İKİ: SURİYE MUHABERATI’NIN GÜDÜMÜNDEKİ DÖNEM
1980 12 Eylül Darbesi’nden sonra Apo, Suriye’ye kaçtı. CIA ve MİT o sırada Suriye’de ABD karşıtı Hafız Esat yönetimine karşı gerici Müslüman Kardeşler (İhvanı Müslimin)’in terörünü örgütlüyor ve destekliyordu. Buna karşı Suriye yönetimi de, Türkiye’de Kürt ayrılıkçı terörünü harekete geçirmek için örgüt arayışı içine girdi. İhale Apo’da kaldı. Suriye’nin denetimindeki Bekaa Vadisi’ndeki kamp Apo’ya tahsis edildi. Apo, doğrudan doğruya Suriye Muhaberatı tarafından yönetildi.

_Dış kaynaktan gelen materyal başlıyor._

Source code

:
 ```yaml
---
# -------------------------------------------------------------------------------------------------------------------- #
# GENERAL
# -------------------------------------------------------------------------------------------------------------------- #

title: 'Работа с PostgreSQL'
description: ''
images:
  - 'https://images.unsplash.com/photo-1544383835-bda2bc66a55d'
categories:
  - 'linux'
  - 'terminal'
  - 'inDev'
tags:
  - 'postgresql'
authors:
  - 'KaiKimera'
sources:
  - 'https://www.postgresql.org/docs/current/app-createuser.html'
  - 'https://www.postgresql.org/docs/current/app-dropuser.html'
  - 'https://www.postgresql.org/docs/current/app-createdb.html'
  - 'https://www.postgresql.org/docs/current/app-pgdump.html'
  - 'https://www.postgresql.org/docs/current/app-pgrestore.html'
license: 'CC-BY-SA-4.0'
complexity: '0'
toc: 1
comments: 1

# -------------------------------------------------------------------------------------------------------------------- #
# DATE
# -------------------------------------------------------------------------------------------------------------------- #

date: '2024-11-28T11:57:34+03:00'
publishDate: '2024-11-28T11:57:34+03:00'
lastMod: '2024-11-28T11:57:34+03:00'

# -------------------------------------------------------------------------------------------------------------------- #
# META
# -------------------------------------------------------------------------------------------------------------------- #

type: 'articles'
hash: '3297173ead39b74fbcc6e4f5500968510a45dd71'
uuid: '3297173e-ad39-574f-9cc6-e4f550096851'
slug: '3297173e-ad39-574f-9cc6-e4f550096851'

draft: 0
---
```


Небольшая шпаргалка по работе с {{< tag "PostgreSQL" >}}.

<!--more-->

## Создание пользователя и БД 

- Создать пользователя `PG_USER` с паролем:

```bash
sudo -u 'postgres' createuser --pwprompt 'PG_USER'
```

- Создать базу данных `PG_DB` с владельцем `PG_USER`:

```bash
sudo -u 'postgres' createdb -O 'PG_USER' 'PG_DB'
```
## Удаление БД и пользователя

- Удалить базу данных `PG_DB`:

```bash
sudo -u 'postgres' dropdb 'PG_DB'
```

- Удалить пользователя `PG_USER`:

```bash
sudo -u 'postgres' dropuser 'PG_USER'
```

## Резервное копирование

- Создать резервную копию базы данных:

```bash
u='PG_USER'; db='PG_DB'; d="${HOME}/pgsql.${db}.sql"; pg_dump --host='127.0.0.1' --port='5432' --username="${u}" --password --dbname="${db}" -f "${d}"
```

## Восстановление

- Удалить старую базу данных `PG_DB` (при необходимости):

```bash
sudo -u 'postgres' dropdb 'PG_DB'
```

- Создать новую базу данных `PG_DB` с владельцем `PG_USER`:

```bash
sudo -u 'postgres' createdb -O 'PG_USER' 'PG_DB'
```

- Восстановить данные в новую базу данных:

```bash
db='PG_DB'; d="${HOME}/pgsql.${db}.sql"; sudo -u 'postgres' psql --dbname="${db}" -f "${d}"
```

O dönemde Türkiye hükümetleri, Suriye’deki gerici terörü desteklemekten vazgeçse, Apo’yu da alırlar ve PKK’yı da etkisiz hale getirirlerdi. Suriye’deki Hafız Esat yönetimi buna hazırdı. Ama Türkiye’deki iktidar sahipleri, ABD güdümü oldukları için, böyle bir girişimde bile bulunmadılar. İki mazlum ülke, birbirlerinin teröristini desteklediler. Pentagon’un ünlü “Üç İsrail Senaryosu” böyle yürüdü. Onbinlerce insanımız, ABD güdümlü politikaların kurbanı oldu.
ÜÇ: ÇATALBAŞLI PKK DÖNEMİ
ABD Ordusu, 1991 yılı başında Irak’a saldırıp, Kuzey Irak’ı denetim altına alınca, PKK’nın oradaki kuvvetleri, ABD’nin denetimine girdi. PKK’yı Kuzey Irak’ta ABD’nin özel kuvveti olan Delta Force eğitti. Ancak Şam ve Bekaa’daki Apo, zorunlu olarak Suriye’nin denetimindeydi. Böylece çatal başlı PKK dönemi başladı. Apo, 1999 Şubat’ında CIA tarafından paketlenip Türkiye’ye teslim edilene kadar bu çift başlı durum devam etti.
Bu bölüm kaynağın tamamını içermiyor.